We live in a different world, a world of helathfood, and structure, and rules, and excersise and.... it is weird when visitors from the other world (the one we used to live in) come visit!
Yesterday for a treat we were given apples, the kids love apples, green ones, or yellow...we never eat red....apparently the visiting teens preffered my yellow to red too (I used to only eat red, now it is only green or yellow)
We were also given some bread and cheese product in a mini pack...you paid how much for 5 tiny sticks of bread and some fake cheese like substance? (I used to too)
Shopping we were offered new shoes for JC, she has 4 pair, more than anyone else in the house, and one of each 'kind' known to man (well worn in summer) oh except flipflops...she doesn't need new sandals, though yes they were cute. (I used to buy shoes just cause they were cute, had no room for em, got em squished, ruined)
I appriciate the attempt to treat, and I actually appricate how hard it can be, normal doesn't work for us. No sugar en mass (small quantities yes) no fake food en mass (share it with daddy). We make it so hard!

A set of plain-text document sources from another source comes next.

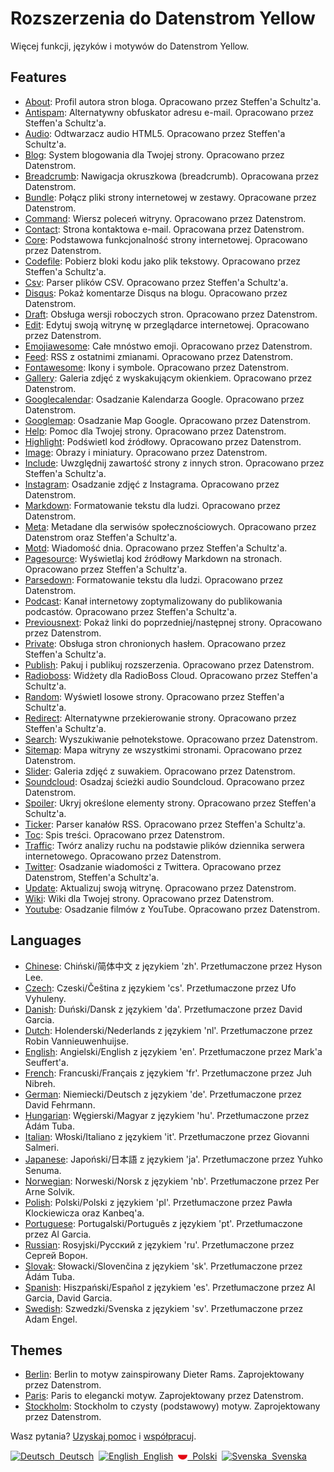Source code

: # Rozszerzenia do Datenstrom Yellow

Więcej funkcji, języków i motywów do Datenstrom Yellow.

## Features

* [About](https://github.com/schulle4u/yellow-extensions-schulle4u/tree/master/about):
  Profil autora stron bloga. Opracowano przez Steffen'a Schultz'a.
* [Antispam](https://github.com/schulle4u/yellow-extensions-schulle4u/tree/master/antispam):
  Alternatywny obfuskator adresu e-mail. Opracowano przez Steffen'a Schultz'a.
* [Audio](https://github.com/schulle4u/yellow-extensions-schulle4u/tree/master/audio):
  Odtwarzacz audio HTML5. Opracowano przez Steffen'a Schultz'a.
* [Blog](https://github.com/datenstrom/yellow-extensions/tree/master/source/blog): 
  System blogowania dla Twojej strony. Opracowano przez Datenstrom.
* [Breadcrumb](https://github.com/datenstrom/yellow-extensions/tree/master/source/breadcrumb): 
  Nawigacja okruszkowa (breadcrumb). Opracowana przez Datenstrom.
* [Bundle](https://github.com/datenstrom/yellow-extensions/tree/master/source/bundle): 
  Połącz pliki strony internetowej w zestawy. Opracowane przez Datenstrom.
* [Command](https://github.com/datenstrom/yellow-extensions/tree/master/source/command): 
  Wiersz poleceń witryny. Opracowano przez Datenstrom.
* [Contact](https://github.com/datenstrom/yellow-extensions/tree/master/source/contact): 
  Strona kontaktowa e-mail. Opracowana przez Datenstrom.
* [Core](https://github.com/datenstrom/yellow-extensions/tree/master/source/core): 
  Podstawowa funkcjonalność strony internetowej. Opracowano przez Datenstrom.
* [Codefile](https://github.com/schulle4u/yellow-extensions-schulle4u/tree/master/codefile): 
  Pobierz bloki kodu jako plik tekstowy. Opracowano przez Steffen'a Schultz'a.
* [Csv](https://github.com/schulle4u/yellow-extensions-schulle4u/tree/master/csv):
  Parser plików CSV. Opracowano przez Steffen'a Schultz'a.
* [Disqus](https://github.com/datenstrom/yellow-extensions/tree/master/source/disqus): 
  Pokaż komentarze Disqus na blogu. Opracowano przez Datenstrom.
* [Draft](https://github.com/datenstrom/yellow-extensions/tree/master/source/draft): 
  Obsługa wersji roboczych stron. Opracowano przez Datenstrom.
* [Edit](https://github.com/datenstrom/yellow-extensions/tree/master/source/edit): 
  Edytuj swoją witrynę w przeglądarce internetowej. Opracowano przez Datenstrom.
* [Emojiawesome](https://github.com/datenstrom/yellow-extensions/tree/master/source/emojiawesome): 
  Całe mnóstwo emoji. Opracowano przez Datenstrom.
* [Feed](https://github.com/datenstrom/yellow-extensions/tree/master/source/feed): 
  RSS z ostatnimi zmianami. Opracowano przez Datenstrom.
* [Fontawesome](https://github.com/datenstrom/yellow-extensions/tree/master/source/fontawesome): 
  Ikony i symbole. Opracowano przez Datenstrom.
* [Gallery](https://github.com/datenstrom/yellow-extensions/tree/master/source/gallery): 
  Galeria zdjęć z wyskakującym okienkiem. Opracowano przez Datenstrom.
* [Googlecalendar](https://github.com/datenstrom/yellow-extensions/tree/master/source/googlecalendar): 
  Osadzanie Kalendarza Google. Opracowano przez Datenstrom.
* [Googlemap](https://github.com/datenstrom/yellow-extensions/tree/master/source/googlemap): 
  Osadzanie Map Google. Opracowano przez Datenstrom.
* [Help](https://github.com/datenstrom/yellow-extensions/tree/master/source/help): 
  Pomoc dla Twojej strony. Opracowano przez Datenstrom.
* [Highlight](https://github.com/datenstrom/yellow-extensions/tree/master/source/highlight): 
  Podświetl kod źródłowy. Opracowano przez Datenstrom.
* [Image](https://github.com/datenstrom/yellow-extensions/tree/master/source/image): 
  Obrazy i miniatury. Opracowano przez Datenstrom.
* [Include](https://github.com/schulle4u/yellow-extensions-schulle4u/tree/master/include): 
  Uwzględnij zawartość strony z innych stron. Opracowano przez Steffen'a Schultz'a.
* [Instagram](https://github.com/datenstrom/yellow-extensions/tree/master/source/instagram): 
  Osadzanie zdjęć z Instagrama. Opracowano przez Datenstrom.
* [Markdown](https://github.com/datenstrom/yellow-extensions/tree/master/source/markdown): 
  Formatowanie tekstu dla ludzi. Opracowano przez Datenstrom.
* [Meta](https://github.com/datenstrom/yellow-extensions/tree/master/source/meta):
  Metadane dla serwisów społecznościowych. Opracowano przez Datenstrom oraz Steffen'a Schultz'a.
* [Motd](https://github.com/schulle4u/yellow-extensions-schulle4u/tree/master/motd):
  Wiadomość dnia. Opracowano przez Steffen'a Schultz'a.
* [Pagesource](https://github.com/schulle4u/yellow-extensions-schulle4u/tree/master/pagesource): 
  Wyświetlaj kod źródłowy Markdown na stronach. Opracowano przez Steffen'a Schultz'a.
* [Parsedown](https://github.com/datenstrom/yellow-extensions/tree/master/source/parsedown): 
  Formatowanie tekstu dla ludzi. Opracowano przez Datenstrom.
* [Podcast](https://github.com/schulle4u/yellow-extensions-schulle4u/tree/master/podcast): 
  Kanał internetowy zoptymalizowany do publikowania podcastów. Opracowano przez Steffen'a Schultz'a.
* [Previousnext](https://github.com/datenstrom/yellow-extensions/tree/master/source/previousnext): 
  Pokaż linki do poprzedniej/następnej strony. Opracowano przez Datenstrom.
* [Private](https://github.com/schulle4u/yellow-extensions-schulle4u/tree/master/private): 
  Obsługa stron chronionych hasłem. Opracowano przez Steffen'a Schultz'a.
* [Publish](https://github.com/datenstrom/yellow-extensions/tree/master/source/publish): 
  Pakuj i publikuj rozszerzenia. Opracowano przez Datenstrom.
* [Radioboss](https://github.com/schulle4u/yellow-extensions-schulle4u/tree/master/radioboss): 
  Widżety dla RadioBoss Cloud. Opracowano przez Steffen'a Schultz'a.
* [Random](https://github.com/schulle4u/yellow-extensions-schulle4u/tree/master/random): 
  Wyświetl losowe strony. Opracowano przez Steffen'a Schultz'a.
* [Redirect](https://github.com/schulle4u/yellow-extensions-schulle4u/tree/master/redirect): 
  Alternatywne przekierowanie strony. Opracowano przez Steffen'a Schultz'a.
* [Search](https://github.com/datenstrom/yellow-extensions/tree/master/source/search): 
  Wyszukiwanie pełnotekstowe. Opracowano przez Datenstrom.
* [Sitemap](https://github.com/datenstrom/yellow-extensions/tree/master/source/sitemap): 
  Mapa witryny ze wszystkimi stronami. Opracowano przez Datenstrom.
* [Slider](https://github.com/datenstrom/yellow-extensions/tree/master/source/slider): 
  Galeria zdjęć z suwakiem. Opracowano przez Datenstrom.
* [Soundcloud](https://github.com/datenstrom/yellow-extensions/tree/master/source/soundcloud): 
  Osadzaj ścieżki audio Soundcloud. Opracowano przez Datenstrom.
* [Spoiler](https://github.com/schulle4u/yellow-extensions-schulle4u/tree/master/spoiler):
  Ukryj określone elementy strony. Opracowano przez Steffen'a Schultz'a.
* [Ticker](https://github.com/schulle4u/yellow-extensions-schulle4u/tree/master/ticker): 
  Parser kanałów RSS. Opracowano przez Steffen'a Schultz'a.
* [Toc](https://github.com/datenstrom/yellow-extensions/tree/master/source/toc): 
  Spis treści. Opracowano przez Datenstrom.
* [Traffic](https://github.com/datenstrom/yellow-extensions/tree/master/source/traffic): 
  Twórz analizy ruchu na podstawie plików dziennika serwera internetowego. Opracowano przez Datenstrom.
* [Twitter](https://github.com/datenstrom/yellow-extensions/tree/master/source/twitter): 
  Osadzanie wiadomości z Twittera. Opracowano przez Datenstrom, Steffen'a Schultz'a.
* [Update](https://github.com/datenstrom/yellow-extensions/tree/master/source/update): 
  Aktualizuj swoją witrynę. Opracowano przez Datenstrom.
* [Wiki](https://github.com/datenstrom/yellow-extensions/tree/master/source/wiki): 
  Wiki dla Twojej strony. Opracowano przez Datenstrom.
* [Youtube](https://github.com/datenstrom/yellow-extensions/tree/master/source/youtube): 
  Osadzanie filmów z YouTube. Opracowano przez Datenstrom.

## Languages

* [Chinese](https://github.com/datenstrom/yellow-extensions/tree/master/source/chinese): Chiński/简体中文 z językiem 'zh'. Przetłumaczone przez Hyson Lee.
* [Czech](https://github.com/datenstrom/yellow-extensions/tree/master/source/czech): Czeski/Čeština z językiem 'cs'. Przetłumaczone przez Ufo Vyhuleny.
* [Danish](https://github.com/datenstrom/yellow-extensions/tree/master/source/danish): Duński/Dansk z językiem 'da'. Przetłumaczone przez David Garcia.
* [Dutch](https://github.com/datenstrom/yellow-extensions/tree/master/source/dutch): Holenderski/Nederlands z językiem 'nl'. Przetłumaczone przez Robin Vannieuwenhuijse.
* [English](https://github.com/datenstrom/yellow-extensions/tree/master/source/english): Angielski/English z językiem 'en'. Przetłumaczone przez Mark'a Seuffert'a.
* [French](https://github.com/datenstrom/yellow-extensions/tree/master/source/french): Francuski/Français z językiem 'fr'. Przetłumaczone przez Juh Nibreh.
* [German](https://github.com/datenstrom/yellow-extensions/tree/master/source/german): Niemiecki/Deutsch z językiem 'de'. Przetłumaczone przez David Fehrmann.
* [Hungarian](https://github.com/datenstrom/yellow-extensions/tree/master/source/hungarian): Węgierski/Magyar z językiem 'hu'. Przetłumaczone przez Ádám Tuba.
* [Italian](https://github.com/datenstrom/yellow-extensions/tree/master/source/italian): Włoski/Italiano z językiem 'it'. Przetłumaczone przez Giovanni Salmeri.
* [Japanese](https://github.com/datenstrom/yellow-extensions/tree/master/source/japanese): Japoński/日本語 z językiem 'ja'. Przetłumaczone przez Yuhko Senuma.
* [Norwegian](https://github.com/datenstrom/yellow-extensions/tree/master/source/norwegian): Norweski/Norsk z językiem 'nb'. Przetłumaczone przez Per Arne Solvik.
* [Polish](https://github.com/datenstrom/yellow-extensions/tree/master/source/polish): Polski/Polski z językiem 'pl'. Przetłumaczone przez Pawła Klockiewicza oraz Kanbeq'a.
* [Portuguese](https://github.com/datenstrom/yellow-extensions/tree/master/source/portuguese): Portugalski/Português z językiem 'pt'. Przetłumaczone przez Al Garcia.
* [Russian](https://github.com/datenstrom/yellow-extensions/tree/master/source/russian): Rosyjski/Русский z językiem 'ru'. Przetłumaczone przez Сергей Ворон.
* [Slovak](https://github.com/datenstrom/yellow-extensions/tree/master/source/slovak): Słowacki/Slovenčina z językiem 'sk'. Przetłumaczone przez Ádám Tuba.
* [Spanish](https://github.com/datenstrom/yellow-extensions/tree/master/source/spanish): Hiszpański/Español z językiem 'es'. Przetłumaczone przez Al Garcia, David Garcia.
* [Swedish](https://github.com/datenstrom/yellow-extensions/tree/master/source/swedish): Szwedzki/Svenska z językiem 'sv'. Przetłumaczone przez Adam Engel.

## Themes

* [Berlin](https://github.com/datenstrom/yellow-extensions/tree/master/source/berlin): 
  Berlin to motyw zainspirowany Dieter Rams. Zaprojektowany przez Datenstrom.
* [Paris](https://github.com/datenstrom/yellow-extensions/tree/master/source/paris): 
   Paris to elegancki motyw. Zaprojektowany przez Datenstrom.
* [Stockholm](https://github.com/datenstrom/yellow-extensions/tree/master/source/stockholm): 
  Stockholm to czysty (podstawowy) motyw. Zaprojektowany przez Datenstrom.

Wasz pytania? [Uzyskaj pomoc](https://datenstrom.se/yellow/help/) i [współpracuj](https://datenstrom.se/yellow/help/contributing-guidelines).

<p>
<a href="README-de.md"><img src="https://raw.githubusercontent.com/datenstrom/yellow-extensions/master/source/help/language-de.png" width="15" height="15" alt="Deutsch">&nbsp; Deutsch</a>&nbsp;
<a href="README.md"><img src="https://raw.githubusercontent.com/datenstrom/yellow-extensions/master/source/help/language-en.png" width="15" height="15" alt="English">&nbsp; English</a>&nbsp;
<a href="README-pl.md"><img src="https://raw.githubusercontent.com/datenstrom/yellow-extensions/master/source/help/language-pl.png" width="15" height="15" alt="Polski">&nbsp; Polski</a>&nbsp;
<a href="README-sv.md"><img src="https://raw.githubusercontent.com/datenstrom/yellow-extensions/master/source/help/language-sv.png" width="15" height="15" alt="Svenska">&nbsp; Svenska</a>&nbsp;
</p>

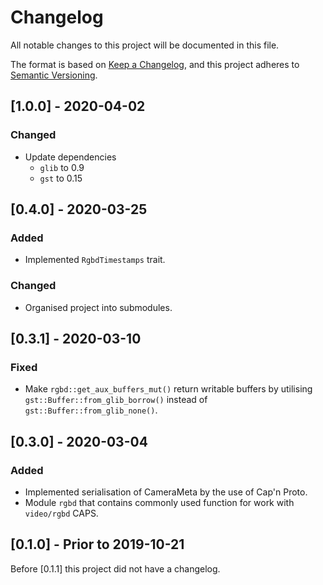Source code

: # Changelog
All notable changes to this project will be documented in this file.

The format is based on [Keep a Changelog](https://keepachangelog.com/en/1.0.0/),
and this project adheres to [Semantic Versioning](https://semver.org/spec/v2.0.0.html).

## [1.0.0] - 2020-04-02
### Changed
- Update dependencies
  - `glib` to 0.9
  - `gst` to 0.15

## [0.4.0] - 2020-03-25
### Added
- Implemented `RgbdTimestamps` trait.
### Changed
- Organised project into submodules.

## [0.3.1] - 2020-03-10
### Fixed
- Make `rgbd::get_aux_buffers_mut()` return writable buffers by utilising `gst::Buffer::from_glib_borrow()` instead of `gst::Buffer::from_glib_none()`.

## [0.3.0] - 2020-03-04
### Added
- Implemented serialisation of CameraMeta by the use of Cap'n Proto.
- Module `rgbd` that contains commonly used function for work with `video/rgbd` CAPS.

## [0.1.0] - Prior to 2019-10-21
Before [0.1.1] this project did not have a changelog.
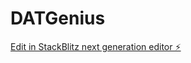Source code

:# DATGenius

[Edit in StackBlitz next generation editor ⚡️](https://stackblitz.com/~/github.com/aomagdy/DATGenius)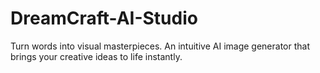# DreamCraft-AI-Studio
Turn words into visual masterpieces. An intuitive AI image generator that brings your creative ideas to life instantly.
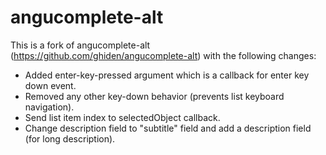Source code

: angucomplete-alt
============

This is a fork of angucomplete-alt (https://github.com/ghiden/angucomplete-alt) with the following changes:

* Added enter-key-pressed argument which is a callback for enter key down event.
* Removed any other key-down behavior (prevents list keyboard navigation).
* Send list item index to selectedObject callback.
* Change description field to "subtitle" field and add a description field (for long description).
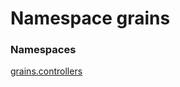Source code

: # <a id="grains"></a> Namespace grains

### Namespaces

[grains.controllers](grains.controllers.md)
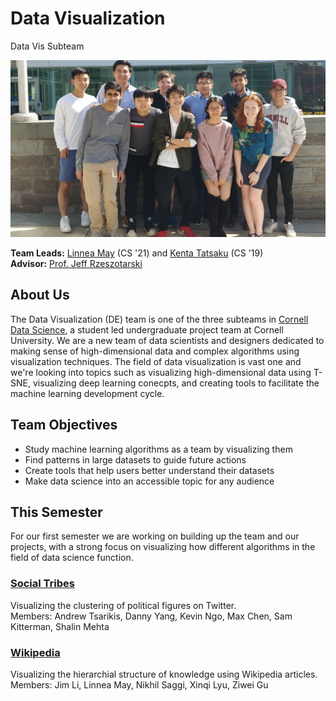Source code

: # Data Visualization
Data Vis Subteam

![](20180422_152501.jpg)

**Team Leads:** [Linnea May](https://github.com/linnealovespie) (CS '21) and [Kenta Tatsaku](https://github.com/Kenta426) (CS '19)  
**Advisor:** [Prof. Jeff Rzeszotarski](https://jeffrz.com/)

## About Us
The Data Visualization (DE) team is one of the three subteams in [Cornell Data Science](cornelldata.science), a student led undergraduate project team at Cornell University. We are a  new team of data scientists and designers dedicated to making sense of high-dimensional data and complex algorithms using visualization techniques. The field of data visualization is vast one and we're looking into topics such as visualizing high-dimensional data using T-SNE, visualizing deep learning conecpts, and creating tools to facilitate the machine learning development cycle. 

## Team Objectives
* Study machine learning algorithms as a team by visualizing them
* Find patterns in large datasets to guide future actions
* Create tools that help users better understand their datasets
* Make data science into an accessible topic for any audience

## This Semester
For our first semester we are working on building up the team and our projects, with a strong focus on visualizing how different algorithms in the field of data science function. 

### [**Social Tribes**](https://github.com/CornellDataScience/Social-Tribes)  
Visualizing the clustering of political figures on Twitter.  
Members: Andrew Tsarikis, Danny Yang, Kevin Ngo, Max Chen, Sam Kitterman, Shalin Mehta  

### [**Wikipedia**](https://github.com/CornellDataScience/Wikipedia)  
 Visualizing the hierarchial structure of knowledge using Wikipedia articles.   
 Members: Jim Li, Linnea May, Nikhil Saggi, Xinqi Lyu, Ziwei Gu



  
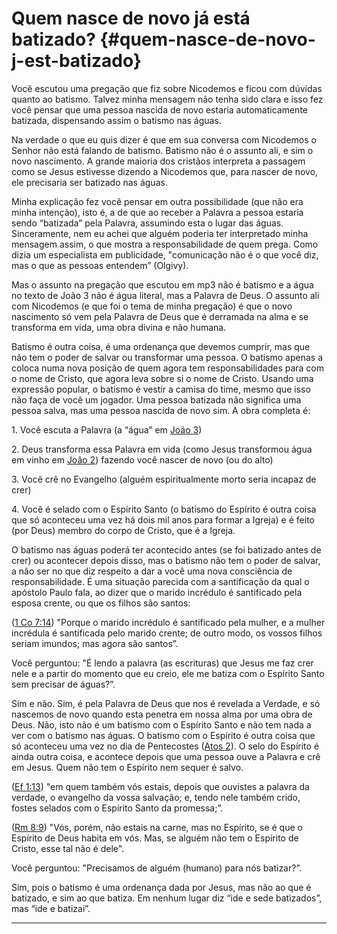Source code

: # Quem nasce de novo já está batizado? {#quem-nasce-de-novo-j-est-batizado}

Você escutou uma pregação que fiz sobre Nicodemos e ficou com dúvidas quanto ao batismo. Talvez minha mensagem não tenha sido clara e isso fez você pensar que uma pessoa nascida de novo estaria automaticamente batizada, dispensando assim o batismo nas águas.

Na verdade o que eu quis dizer é que em sua conversa com Nicodemos o Senhor não está falando de batismo. Batismo não é o assunto ali, e sim o novo nascimento. A grande maioria dos cristãos interpreta a passagem como se Jesus estivesse dizendo a Nicodemos que, para nascer de novo, ele precisaria ser batizado nas águas.

Minha explicação fez você pensar em outra possibilidade (que não era minha intenção), isto é, a de que ao receber a Palavra a pessoa estaria sendo “batizada” pela Palavra, assumindo esta o lugar das águas. Sinceramente, nem eu achei que alguém poderia ter interpretado minha mensagem assim, o que mostra a responsabilidade de quem prega. Como dizia um especialista em publicidade, &quot;comunicação não é o que você diz, mas o que as pessoas entendem” (Olgivy).

Mas o assunto na pregação que escutou em mp3 não é batismo e a água no texto de João 3 não é água literal, mas a Palavra de Deus. O assunto ali com Nicodemos (e que foi o tema de minha pregação) é que o novo nascimento só vem pela Palavra de Deus que é derramada na alma e se transforma em vida, uma obra divina e não humana.

Batismo é outra coisa, é uma ordenança que devemos cumprir, mas que não tem o poder de salvar ou transformar uma pessoa. O batismo apenas a coloca numa nova posição de quem agora tem responsabilidades para com o nome de Cristo, que agora leva sobre si o nome de Cristo. Usando uma expressão popular, o batismo é vestir a camisa do time, mesmo que isso não faça de você um jogador. Uma pessoa batizada não significa uma pessoa salva, mas uma pessoa nascida de novo sim. A obra completa é:

​1\. Você escuta a Palavra (a “água” em [João 3](http://bibliaonline.com.br/acf/jo/3))

​2\. Deus transforma essa Palavra em vida (como Jesus transformou água em vinho em [João 2](http://bibliaonline.com.br/acf/jo/2)) fazendo você nascer de novo (ou do alto)

​3\. Você crê no Evangelho (alguém espiritualmente morto seria incapaz de crer)

​4\. Você é selado com o Espírito Santo (o batismo do Espírito é outra coisa que só aconteceu uma vez há dois mil anos para formar a Igreja) e é feito (por Deus) membro do corpo de Cristo, que é a Igreja.

O batismo nas águas poderá ter acontecido antes (se foi batizado antes de crer) ou acontecer depois disso, mas o batismo não tem o poder de salvar, a não ser no que diz respeito a dar a você uma nova consciência de responsabilidade. É uma situação parecida com a santificação da qual o apóstolo Paulo fala, ao dizer que o marido incrédulo é santificado pela esposa crente, ou que os filhos são santos:

([1 Co 7:14](http://bibliaonline.com.br/acf/1co/7/14)) &quot;Porque o marido incrédulo é santificado pela mulher, e a mulher incrédula é santificada pelo marido crente; de outro modo, os vossos filhos seriam imundos; mas agora são santos”.

Você perguntou: &quot;É lendo a palavra (as escrituras) que Jesus me faz crer nele e a partir do momento que eu creio, ele me batiza com o Espírito Santo sem precisar de águas?”.

Sim e não. Sim, é pela Palavra de Deus que nos é revelada a Verdade, e só nascemos de novo quando esta penetra em nossa alma por uma obra de Deus. Não, isto não é um batismo com o Espírito Santo e não tem nada a ver com o batismo nas águas. O batismo com o Espírito é outra coisa que só aconteceu uma vez no dia de Pentecostes ([Atos 2](http://bibliaonline.com.br/acf/atos/2)). O selo do Espírito é ainda outra coisa, e acontece depois que uma pessoa ouve a Palavra e crê em Jesus. Quem não tem o Espírito nem sequer é salvo.

([Ef 1:13](http://bibliaonline.com.br/acf/ef/1/13)) &quot;em quem também vós estais, depois que ouvistes a palavra da verdade, o evangelho da vossa salvação; e, tendo nele também crido, fostes selados com o Espírito Santo da promessa;”.

([Rm 8:9](http://bibliaonline.com.br/acf/rm/8/9)) &quot;Vós, porém, não estais na carne, mas no Espírito, se é que o Espírito de Deus habita em vós. Mas, se alguém não tem o Espírito de Cristo, esse tal não é dele&quot;.

Você perguntou: &quot;Precisamos de alguém (humano) para nós batizar?”.

Sim, pois o batismo é uma ordenança dada por Jesus, mas não ao que é batizado, e sim ao que batiza. Em nenhum lugar diz “ide e sede batizados”, mas “ide e batizai”.

*****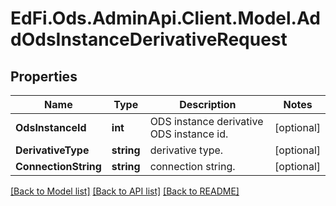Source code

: # EdFi.Ods.AdminApi.Client.Model.AddOdsInstanceDerivativeRequest

## Properties

Name | Type | Description | Notes
------------ | ------------- | ------------- | -------------
**OdsInstanceId** | **int** | ODS instance derivative ODS instance id. | [optional] 
**DerivativeType** | **string** | derivative type. | [optional] 
**ConnectionString** | **string** | connection string. | [optional] 

[[Back to Model list]](../../README.md#documentation-for-models) [[Back to API list]](../../README.md#documentation-for-api-endpoints) [[Back to README]](../../README.md)

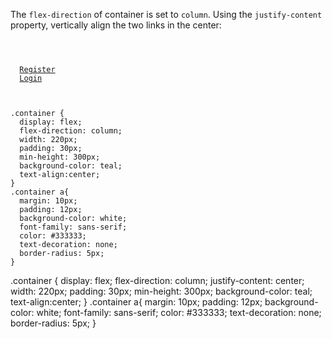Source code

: The `flex-direction` of
container is set to `column`.
Using the `justify-content`
property, vertically align
the two links in the center:

<Editor lang="css" type="exercise">
<code>
<panel lang="html">
<div class="container">
  <a href="#">Register</a>
  <a href="#">Login</a>
</div>
</panel>
<panel lang="css">
.container {
  display: flex;
  flex-direction: column;
  width: 220px;
  padding: 30px;
  min-height: 300px;
  background-color: teal;
  text-align:center;
}
.container a{
  margin: 10px;
  padding: 12px;
  background-color: white;
  font-family: sans-serif;
  color: #333333;
  text-decoration: none;
  border-radius: 5px;
}
</panel>
</code>

<solution>
.container {
  display: flex;
  flex-direction: column;
  justify-content: center;
  width: 220px;
  padding: 30px;
  min-height: 300px;
  background-color: teal;
  text-align:center;
}
.container a{
  margin: 10px;
  padding: 12px;
  background-color: white;
  font-family: sans-serif;
  color: #333333;
  text-decoration: none;
  border-radius: 5px;
}
</solution>
</Editor>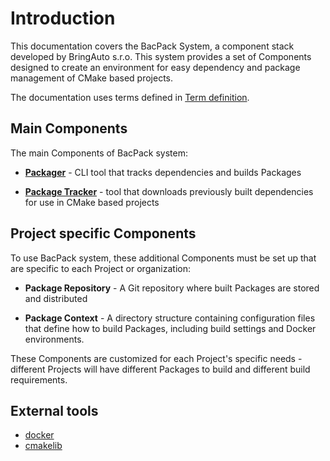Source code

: # Introduction

This documentation covers the BacPack System, a component stack developed by BringAuto s.r.o.
This system provides a set of Components designed to create an environment for easy dependency and
package management of CMake based projects.

The documentation uses terms defined in [Term definition](./term_definition.md).

## Main Components

The main Components of BacPack system:

 - [**Packager**](https://github.com/bacpack-system/packager) - CLI tool that tracks dependencies and
 builds Packages

 - [**Package Tracker**](https://github.com/bacpack-system/package-tracker) - tool that downloads
 previously built dependencies for use in CMake based projects

## Project specific Components

To use BacPack system, these additional Components must be set up that are specific to each Project
or organization:

 - **Package Repository** - A Git repository where built Packages are stored and distributed

 - **Package Context** - A directory structure containing configuration files that define how to
 build Packages, including build settings and Docker environments.

These Components are customized for each Project's specific needs - different Projects will have
different Packages to build and different build requirements.

## External tools

 - [docker](https://www.docker.com/)
 - [cmakelib](https://github.com/cmakelib/cmakelib)
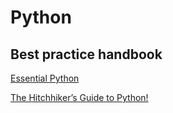 # Python

## Best practice handbook
[Essential Python](https://www.programming-books.io/essential/python/)

[The Hitchhiker’s Guide to Python!](https://docs.python-guide.org/)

Then there was the conversation about sitting at a TV w.... the conversation about why we didn't rewind the movie for the kids to rewatch I don't actaully want them to watch an hour two days in a row! I remember when DH and I would sit blankly in front of the computer like that, but I would never want my kids to live like that.
As long as I never forget that I too once did all that I am going ot enjoy the benifits of living with my 'different view' And I am sooooooooo greatful my husband is here with me! I couldn't live if he wasn't on my side helping keep the kids healthy.
interesting article from another blog here Middle class
"What about food? Surely, families are eating out more and buying shopping carts full of designer water and exotic fruit? In fact, today’s family of four actually spends 23 percent less on food (at-home and restaurant eating combined) than its counterpart of a generation ago. The slimmed-down profit margins in discount supermarkets have combined with new efficiencies in farming to cut more costs for the American family.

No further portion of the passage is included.